The door to the throne room burst open again and a small group stumbled through, armed to the teeth with firearms. They watched the fight going on near the throne with interest before one of them—a man with alarmingly blue hair and sleek clothing—approached Balthier and Lenna.

"Lenna," the man said, "you're looking good! Love the detail on your hems! Sarah sends her regards, by the way."

"Thank you, Yuj," Lenna said. "Have you met Balthier?"

"He must have come later." Yuj put a hand to his forehead, highlight a device wrapped around his wrist and fingers. "Nice to meet you."

"Likewise," Balthier said.

"You brought weapons?" Lenna asked.

"Enough for us and five others. Gadot there is loaded with all the bullets and I think Maqui found a hand cannon that we can save for the big fries.
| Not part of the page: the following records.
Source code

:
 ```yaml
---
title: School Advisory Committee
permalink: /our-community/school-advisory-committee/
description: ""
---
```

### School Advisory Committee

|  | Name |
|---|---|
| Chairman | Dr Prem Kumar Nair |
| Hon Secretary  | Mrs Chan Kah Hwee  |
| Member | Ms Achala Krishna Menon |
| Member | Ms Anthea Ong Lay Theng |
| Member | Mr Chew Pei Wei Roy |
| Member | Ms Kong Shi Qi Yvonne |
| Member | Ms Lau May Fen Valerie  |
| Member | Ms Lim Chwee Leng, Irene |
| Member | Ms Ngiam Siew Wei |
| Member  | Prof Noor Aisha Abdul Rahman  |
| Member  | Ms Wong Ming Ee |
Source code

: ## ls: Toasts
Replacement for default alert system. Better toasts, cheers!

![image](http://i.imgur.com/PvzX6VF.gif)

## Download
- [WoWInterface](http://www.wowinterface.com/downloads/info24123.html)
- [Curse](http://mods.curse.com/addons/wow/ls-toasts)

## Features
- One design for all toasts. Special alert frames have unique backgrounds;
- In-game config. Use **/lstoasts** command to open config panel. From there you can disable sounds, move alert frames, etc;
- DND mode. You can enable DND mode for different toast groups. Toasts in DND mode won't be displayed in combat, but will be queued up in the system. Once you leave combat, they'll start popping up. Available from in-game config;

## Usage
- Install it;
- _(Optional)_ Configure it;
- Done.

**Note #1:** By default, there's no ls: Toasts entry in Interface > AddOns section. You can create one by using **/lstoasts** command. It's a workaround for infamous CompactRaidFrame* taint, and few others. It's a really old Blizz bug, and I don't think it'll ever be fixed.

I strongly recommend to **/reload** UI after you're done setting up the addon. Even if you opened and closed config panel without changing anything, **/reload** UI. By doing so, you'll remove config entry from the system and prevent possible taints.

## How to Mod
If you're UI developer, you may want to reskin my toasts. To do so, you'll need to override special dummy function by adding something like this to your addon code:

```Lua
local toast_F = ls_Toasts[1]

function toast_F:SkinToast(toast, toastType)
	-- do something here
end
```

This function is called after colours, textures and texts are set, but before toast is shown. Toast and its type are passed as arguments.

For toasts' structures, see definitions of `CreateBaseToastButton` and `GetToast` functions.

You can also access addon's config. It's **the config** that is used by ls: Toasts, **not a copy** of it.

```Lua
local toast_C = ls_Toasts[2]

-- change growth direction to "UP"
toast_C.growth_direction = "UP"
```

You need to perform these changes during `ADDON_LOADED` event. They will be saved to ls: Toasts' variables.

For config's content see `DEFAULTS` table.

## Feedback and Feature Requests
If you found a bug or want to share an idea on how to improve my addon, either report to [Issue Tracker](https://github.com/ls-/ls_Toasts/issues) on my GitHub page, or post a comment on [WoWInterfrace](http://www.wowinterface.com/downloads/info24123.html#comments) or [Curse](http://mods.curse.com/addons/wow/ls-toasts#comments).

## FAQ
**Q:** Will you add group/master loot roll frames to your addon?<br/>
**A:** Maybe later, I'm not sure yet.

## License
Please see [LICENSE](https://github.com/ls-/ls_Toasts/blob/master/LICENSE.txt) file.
Plus, we've found a way to replicate some gear from our old home."

Lenna looked impressed. "Thank you for your efforts."

"How many guests do you expect?" Balthier asked.

"Too many," Lenna said. "The Void has built up reserves of creatures in numbers beyond calculation."

"We saw some in the Rift," Balthier said.

Lenna stared at him. "Could you see them here? Could you step back in and—"

"I'm afraid it doesn't work like that. There are currents, but the entrances are sporadic at best and we found ourselves lucky for making it out at all. And I'd prefer not to get lost in the annals of nothingness, thank you very much. Now if you'll excuse me…"

Balthier left them to figure out their plan while he went and looked for somewhere to rest. After spending all that time traveling without ground, his muscles hurt just from standing.